Sir Sydney Cockerell
There are a few directors of the museum who perhaps deserve a special shout out: Sir Sydney Cockerell is one, who had a bit of a reputation for cajoling people to gift their artworks to the museum in their wills. We have a couple of his books which were actually gifts to him from Queen Mary of Teck (the irony, of course, being that Mary was herself quite acquisitive!). Louis Clarke was another whose name crops up in reference library books time and again, but unsurprisingly I think we've had gifts from most of the directors through the years.

Winifred Lamb
Finally, just because this is a rather male list, a few of the women who have also contributed through the years: A woman called Helen Forester (who I know nothing else about!) had a keen interest in art history, and her books can be found in the reference library and in the Hamilton Kerr Institute library.

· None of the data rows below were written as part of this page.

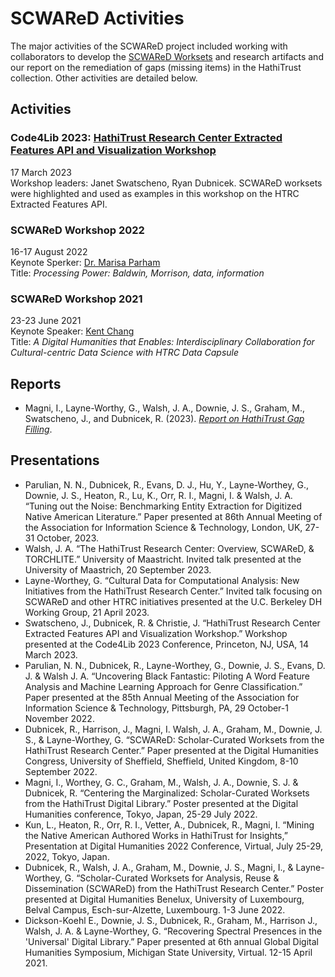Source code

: # SCWAReD Activities

The major activities of the SCWAReD project included working with collaborators to develop the [SCWAReD Worksets](index.md) and research artifacts and our report on the remediation of gaps (missing items) in the HathiTrust collection. Other activities are detailed below.

## Activities
### Code4Lib 2023: [HathiTrust Research Center Extracted Features API and Visualization Workshop](https://2023.code4lib.org/workshops/hathitrust-research-center-extracted-features-api-and-visualization-workshop)
17 March 2023  
Workshop leaders: Janet Swatscheno, Ryan Dubnicek.
SCWAReD worksets were highlighted and used as examples in this workshop on the HTRC Extracted Features API.

### SCWAReD Workshop 2022
16-17 August 2022  
Keynote Sperker: [Dr. Marisa Parham](https://english.umd.edu/directory/marisa-parham)   
Title: _Processing Power: Baldwin, Morrison, data, information_

### SCWAReD Workshop 2021
23-23 June 2021  
Keynote Speaker: [Kent Chang](https://kentkc.org)   
Title: _A Digital Humanities that Enables: Interdisciplinary Collaboration for Cultural-centric Data Science with HTRC Data Capsule_

## Reports
- Magni, I., Layne-Worthy, G., Walsh, J. A., Downie, J. S., Graham, M., Swatscheno, J., and Dubnicek, R. (2023). _[Report on HathiTrust Gap Filling](gap-filling.md)_.

## Presentations
- Parulian, N. N., Dubnicek, R., Evans, D. J., Hu, Y., Layne-Worthey, G., Downie, J. S., Heaton, R., Lu, K., Orr, R. I., Magni, I. & Walsh, J. A. “Tuning out the Noise: Benchmarking Entity Extraction for Digitized Native American Literature.” Paper presented at 86th Annual Meeting of the Association for Information Science & Technology, London, UK, 27-31 October, 2023. 
- Walsh, J. A. “The HathiTrust Research Center: Overview, SCWAReD, & TORCHLITE.” University of Maastricht. Invited talk presented at the University of Maastrich, 20 September 2023.
- Layne-Worthey, G. “Cultural Data for Computational Analysis: New Initiatives from the HathiTrust Research Center.” Invited talk focusing on SCWAReD and other HTRC initiatives presented at the U.C. Berkeley DH Working Group, 21 April 2023. 
- Swatscheno, J., Dubnicek, R. & Christie, J. “HathiTrust Research Center Extracted Features API and Visualization Workshop.” Workshop presented at the Code4Lib 2023 Conference, Princeton, NJ, USA, 14 March 2023.
- Parulian, N. N., Dubnicek, R., Layne-Worthey, G., Downie, J. S., Evans, D. J. & Walsh J. A. “Uncovering Black Fantastic: Piloting A Word Feature Analysis and Machine Learning Approach for Genre Classification.” Paper presented at the 85th Annual Meeting of the Association for Information Science & Technology, Pittsburgh, PA, 29 October-1 November 2022.
- Dubnicek, R., Harrison, J., Magni, I. Walsh, J. A., Graham, M., Downie, J. S., & Layne-Worthey, G. “SCWAReD: Scholar-Curated Worksets from the HathiTrust Research Center.” Paper presented at the Digital Humanities Congress, University of Sheffield, Sheffield, United Kingdom, 8-10 September 2022.
- Magni, I., Worthey, G. C., Graham, M., Walsh, J. A., Downie, S. J. & Dubnicek, R. “Centering the Marginalized: Scholar-Curated Worksets from the HathiTrust Digital Library.” Poster presented at the Digital Humanities conference, Tokyo, Japan, 25-29 July 2022.
- Kun, L., Heaton, R., Orr, R. I., Vetter, A., Dubnicek, R., Magni, I. “Mining the Native American Authored Works in HathiTrust for Insights,” Presentation at Digital Humanities 2022 Conference, Virtual, July 25-29, 2022, Tokyo, Japan.
- Dubnicek, R., Walsh, J. A., Graham, M., Downie, J. S., Magni, I., & Layne-Worthey, G. “Scholar-Curated Worksets for Analysis, Reuse & Dissemination (SCWAReD) from the HathiTrust Research Center.” Poster presented at Digital Humanities Benelux, University of Luxembourg, Belval Campus, Esch-sur-Alzette, Luxembourg. 1-3 June 2022.
- Dickson-Koehl E., Downie, J. S., Dubnicek, R., Graham, M., Harrison J., Walsh, J. A. & Layne-Worthey, G. “Recovering Spectral Presences in the 'Universal' Digital Library.” Paper presented at 6th annual Global Digital Humanities Symposium, Michigan State University, Virtual. 12-15 April 2021.
 

<!-- ## Publications -->
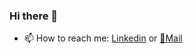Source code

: ### Hi there 👋

- 📫 How to reach me: [Linkedin](https://www.linkedin.com/in/ertklkn/) or [📧Mail](mailto:ert.klkn@gmail.com)
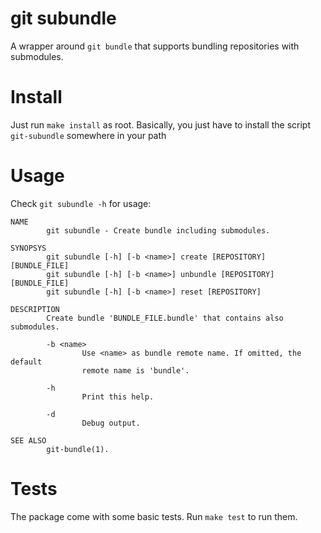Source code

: # git subundle
A wrapper around `git bundle` that supports bundling repositories with submodules.

Install
=======

Just run `make install` as root. Basically, you just have to install the script `git-subundle`
somewhere in your path

Usage
=====
Check `git subundle -h` for usage:

    NAME
            git subundle - Create bundle including submodules.
    
    SYNOPSYS
            git subundle [-h] [-b <name>] create [REPOSITORY] [BUNDLE_FILE]
            git subundle [-h] [-b <name>] unbundle [REPOSITORY] [BUNDLE_FILE]
            git subundle [-h] [-b <name>] reset [REPOSITORY]
    
    DESCRIPTION
            Create bundle 'BUNDLE_FILE.bundle' that contains also submodules.
    
            -b <name>
                    Use <name> as bundle remote name. If omitted, the default
                    remote name is 'bundle'.
    
            -h
                    Print this help.
    
            -d
                    Debug output.
    
    SEE ALSO
            git-bundle(1).

Tests
=====
The package come with some basic tests. Run `make test` to run them.
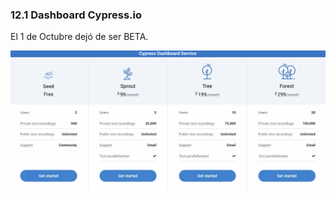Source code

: ### 12.1 Dashboard Cypress.io

El 1 de Octubre dejó de ser BETA.

![planes](media/planes.png) <!-- .element: style="height:350px;"--> 

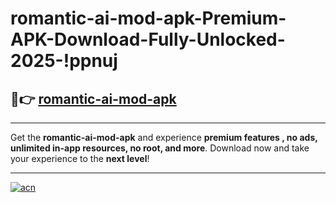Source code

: # romantic-ai-mod-apk-Premium-APK-Download-Fully-Unlocked-2025-!ppnuj

## 🚀👉 [romantic-ai-mod-apk](https://00purw.esa.edu.pl?title=romantic-ai-mod-apk&ref=ppnuj)

---

Get the **romantic-ai-mod-apk** and experience **premium features , no ads, unlimited in-app resources, no root, and more**. Download now and take your experience to the **next level**!

---

[![acn](https://i.imgur.com/s9jy2pZ.png)](https://00purw.esa.edu.pl?title=romantic-ai-mod-apk&ref=ppnuj)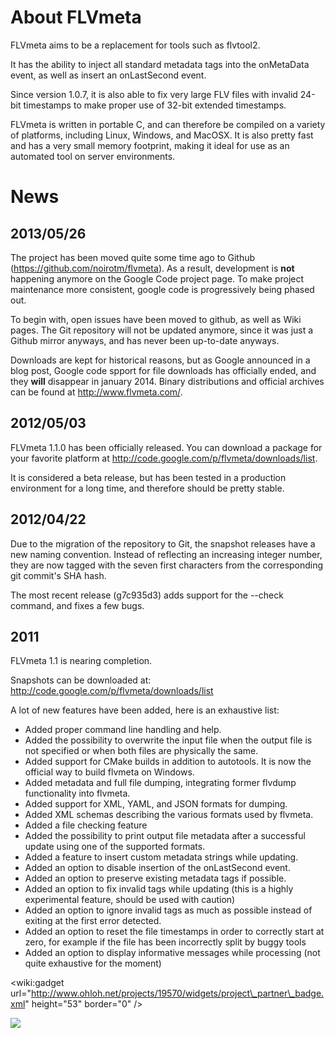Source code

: # About FLVmeta #

FLVmeta aims to be a replacement for tools such as flvtool2.

It has the ability to inject all standard metadata tags into the onMetaData event, as well as insert an onLastSecond event.

Since version 1.0.7, it is also able to fix very large FLV files with invalid 24-bit timestamps to make proper use of 32-bit extended timestamps.

FLVmeta is written in portable C, and can therefore be compiled on a variety of platforms, including Linux, Windows, and MacOSX.
It is also pretty fast and has a very small memory footprint, making it ideal for use as an automated tool on server environments.

# News #

## 2013/05/26 ##

The project has been moved quite some time ago to Github (https://github.com/noirotm/flvmeta). As a result, development is **not** happening anymore on the Google Code project page.
To make project maintenance more consistent, google code is progressively being phased out.

To begin with, open issues have been moved to github, as well as Wiki pages.
The Git repository will not be updated anymore, since it was just a Github mirror anyways, and has never been up-to-date anyways.

Downloads are kept for historical reasons, but as Google announced in a blog post, Google code spport for file downloads has officially ended, and they **will** disappear in january 2014. Binary distributions and official archives can be found at http://www.flvmeta.com/.

## 2012/05/03 ##

FLVmeta 1.1.0 has been officially released. You can download a package for your favorite platform at http://code.google.com/p/flvmeta/downloads/list.

It is considered a beta release, but has been tested in a production environment for a long time, and therefore should be pretty stable.

## 2012/04/22 ##

Due to the migration of the repository to Git, the snapshot releases have a new naming convention. Instead of reflecting an increasing integer number, they are now tagged with the seven first characters from the corresponding git commit's SHA hash.

The most recent release (g7c935d3) adds support for the --check command, and fixes a few bugs.

## 2011 ##

FLVmeta 1.1 is nearing completion.

Snapshots can be downloaded at: http://code.google.com/p/flvmeta/downloads/list

A lot of new features have been added, here is an exhaustive list:
  * Added proper command line handling and help.
  * Added the possibility to overwrite the input file when the output file is not specified or when both files are physically the same.
  * Added support for CMake builds in addition to autotools. It is now the official way to build flvmeta on Windows.
  * Added metadata and full file dumping, integrating former flvdump functionality into flvmeta.
  * Added support for XML, YAML, and JSON formats for dumping.
  * Added XML schemas describing the various formats used by flvmeta.
  * Added a file checking feature
  * Added the possibility to print output file metadata after a successful update using one of the supported formats.
  * Added a feature to insert custom metadata strings while updating.
  * Added an option to disable insertion of the onLastSecond event.
  * Added an option to preserve existing metadata tags if possible.
  * Added an option to fix invalid tags while updating (this is a highly experimental feature, should be used with caution)
  * Added an option to ignore invalid tags as much as possible instead of exiting at the first error detected.
  * Added an option to reset the file timestamps in order to correctly start at zero, for example if the file has been incorrectly split by buggy tools
  * Added an option to display informative messages while processing (not quite exhaustive for the moment)

&lt;wiki:gadget url="http://www.ohloh.net/projects/19570/widgets/project\_partner\_badge.xml" height="53"  border="0" /&gt;

[![](http://mac.softpedia.com/base_img/softpedia_free_award_f.gif)](http://mac.softpedia.com/progClean/FLVMeta-Clean-40458.html)
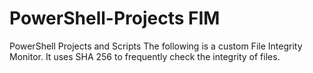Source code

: # PowerShell-Projects FIM
PowerShell Projects and Scripts
The following is a custom File Integrity Monitor. It uses SHA 256 to frequently check the integrity of files.
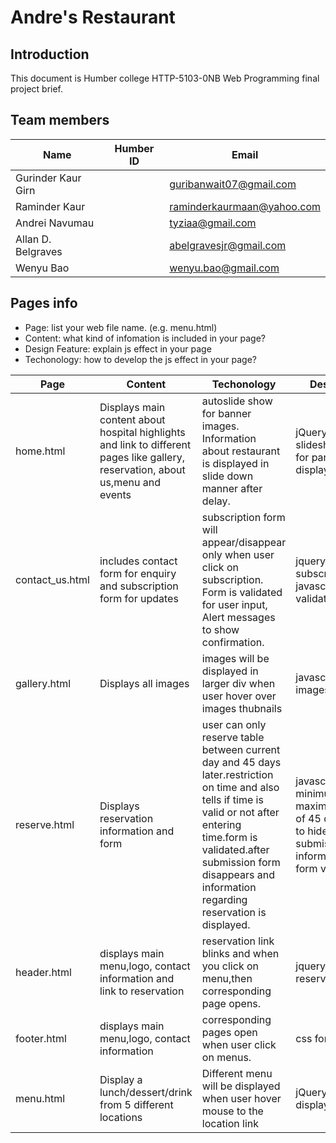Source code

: # Andre's Restaurant
## Introduction
This document is Humber college HTTP-5103-0NB Web Programming final project brief.
## Team members
Name|Humber ID|Email
-- | - | -
Gurinder Kaur Girn||guribanwait07@gmail.com
Raminder Kaur ||raminderkaurmaan@yahoo.com
Andrei Navumau ||tyziaa@gmail.com
Allan D. Belgraves ||abelgravesjr@gmail.com
Wenyu Bao||wenyu.bao@gmail.com
## Pages info
- Page: list your web file name. (e.g. menu.html)
- Content: what kind of infomation is included in your page?
- Design Feature: explain js effect in your page
- Techonology: how to develop the js effect in your page?

Page|Content|Techonology|Design Feature
-- | - | - | -
home.html|Displays main content about hospital highlights and link to different pages like gallery, reservation, about us,menu and events | autoslide show for banner images. Information about restaurant is displayed in slide down manner after delay.|jQuery for automatic slideshow and also for paragraph to be displayed after delay.
contact_us.html|includes contact form for enquiry and subscription form for updates|subscription form will appear/disappear only when user click on subscription. Form is validated for user input, Alert messages to show confirmation.|jquery for hide/show subscription. javascript form validation.
gallery.html|Displays all images|images will be displayed in larger div when user hover over images thubnails|javascript to display images in larger div.
reserve.html|Displays reservation information and form|user can only reserve table between current day and 45 days later.restriction on time and also tells if time is valid or not after entering time.form is validated.after submission form disappears and information regarding reservation is displayed.|javascript for minimum and maximum date limit of 45 days.javacript to hide form after submission and information.javascript form validation.
header.html|displays main menu,logo, contact information and link to reservation|reservation link blinks and when you click on menu,then corresponding page opens.|jquery to blink reservation link.
footer.html|displays main menu,logo, contact information|corresponding pages open when user click on menus.|css for styling.
menu.html|Display a lunch/dessert/drink from 5 different locations|Different menu will be displayed when user hover mouse to the location link|jQuery to hide and display menu div

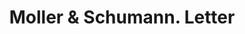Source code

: ---
doi: 10.7916/D8PC4DH7
date_other: '1870'
date_other_textual: 1870-1879
form: correspondence
genre:
- Letters (correspondence)
name:
- Moller & Schumann
object_in_context_url: https://biggert.cul.columbia.edu/items/view/ave_biggert_00861
subject_hierarchical_geographic:
- New York, New York, United States
subject_name:
- Moller & Schumann
title: Moller & Schumann. Letter
sort_title: Moller & Schumann. Letter
call_number: ave_biggert_00861
coordinates:
- 40.69277777777778,-73.99027777777778
pid: ave_biggert_00861
identifiers: ave_biggert_00861
permalink: /biggert/ave_biggert_00861/
layout: iiif-image-page
---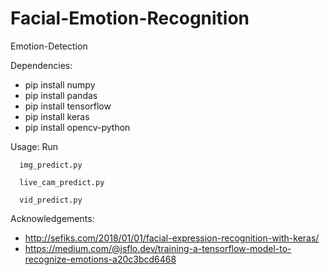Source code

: # Facial-Emotion-Recognition
Emotion-Detection

Dependencies:

- pip install numpy
- pip install pandas
- pip install tensorflow
- pip install keras
- pip install opencv-python

Usage: Run 

      img_predict.py 

      live_cam_predict.py
      
      vid_predict.py

Acknowledgements:
- http://sefiks.com/2018/01/01/facial-expression-recognition-with-keras/
- https://medium.com/@jsflo.dev/training-a-tensorflow-model-to-recognize-emotions-a20c3bcd6468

Winifred Lamb, a former Keeper of Antiquities, left many books to the collection, complete with annotations about our own collections of antiquities. Stella Panayotova, Keeper of Manuscripts and Printed Books until very recently, has donated a huge number of books on manuscripts and incunabula, while Julia Poole, a former Keeper of Applied Arts, frequently gives the library her personal copies of books on maiolica. Without these contributions, the holdings of the reference library wouldn't be nearly as rich and wonderful!